=== The task ===
Where the word "classes" appears in a line below, copy the whole line.
(Study material)
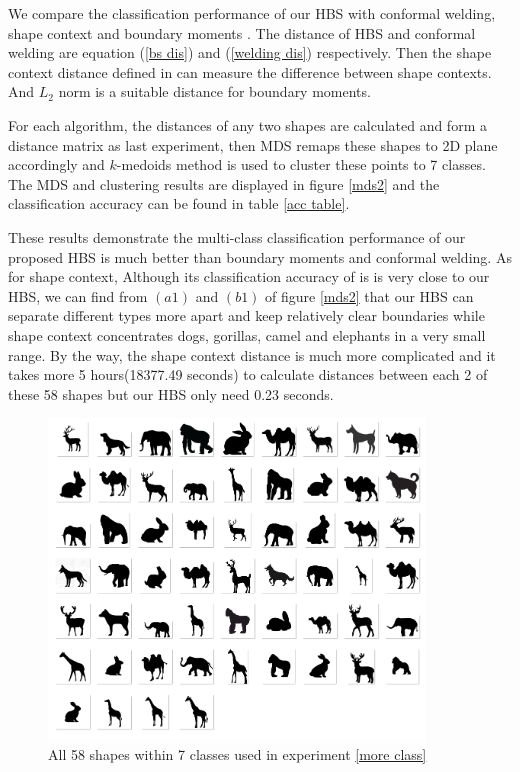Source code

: \documentclass[review,onefignum,onetabnum]{siamonline190516}
\begin{document}
        We compare the classification performance of our HBS with conformal welding, shape context \cite{belongie2002shape} and boundary moments \cite{gupta1987267}. The distance of HBS and conformal welding are equation (\ref{bs dis}) and (\ref{welding dis}) respectively. Then the shape context distance defined in \cite{belongie2006matching} can measure the difference between shape contexts. And $L_2$ norm is a suitable distance for boundary moments.
        
        For each algorithm, the distances of any two shapes are calculated and form a distance matrix as last experiment, then MDS remaps these shapes to 2D plane accordingly and $k$-medoids method is used to cluster these points to 7 classes. The MDS and clustering results are displayed in figure \ref{mds2} and the classification accuracy can be found in table \ref{acc table}.
        
        These results demonstrate the multi-class classification performance of our proposed HBS is much better than boundary moments and conformal welding. As for shape context, Although its classification accuracy of is is very close to our HBS, we can find from $(a1)$ and $(b1)$ of figure \ref{mds2} that our HBS can separate different types more apart and keep relatively clear boundaries while shape context concentrates dogs, gorillas, camel and elephants in a very small range. By the way, the shape context distance is much more complicated and it takes more 5 hours(18377.49 seconds) to calculate distances between each 2 of these 58 shapes but our HBS only need 0.23 seconds.

        \begin{figure}
            \begin{center}
                \includegraphics[width=10cm]{all_images.png}
            \end{center}
            \caption{All 58 shapes within 7 classes used in experiment \ref{more class}}
            \label{more class all}
        \end{figure}
\end{document}
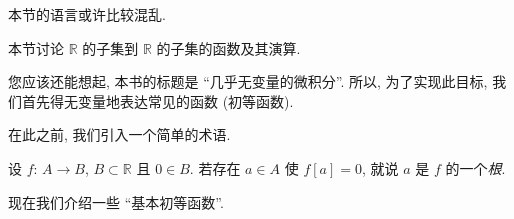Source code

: \begin{remark*}
    本节的语言或许比较混乱.
\end{remark*}

本节讨论 $\mathbb{R}$ 的子集到 $\mathbb{R}$ 的子集的函数及其演算.

您应该还能想起, 本书的标题是 ``几乎无变量的微积分''. 所以, 为了实现此目标, 我们首先得无变量地表达常见的函数 (初等函数).

在此之前, 我们引入一个简单的术语.

\begin{definition}
    设 $f$: $A \to B$, $B \subset \mathbb{R}$ 且 $0 \in B$. 若存在 $a \in A$ 使 $f[a] = 0$, 就说 $a$ 是 $f$ 的一个\emph{根}.
\end{definition}

现在我们介绍一些 ``基本初等函数''.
(End Study material)
=== Expected output ===
        For each algorithm, the distances of any two shapes are calculated and form a distance matrix as last experiment, then MDS remaps these shapes to 2D plane accordingly and $k$-medoids method is used to cluster these points to 7 classes. The MDS and clustering results are displayed in figure \ref{mds2} and the classification accuracy can be found in table \ref{acc table}.
            \caption{All 58 shapes within 7 classes used in experiment \ref{more class}}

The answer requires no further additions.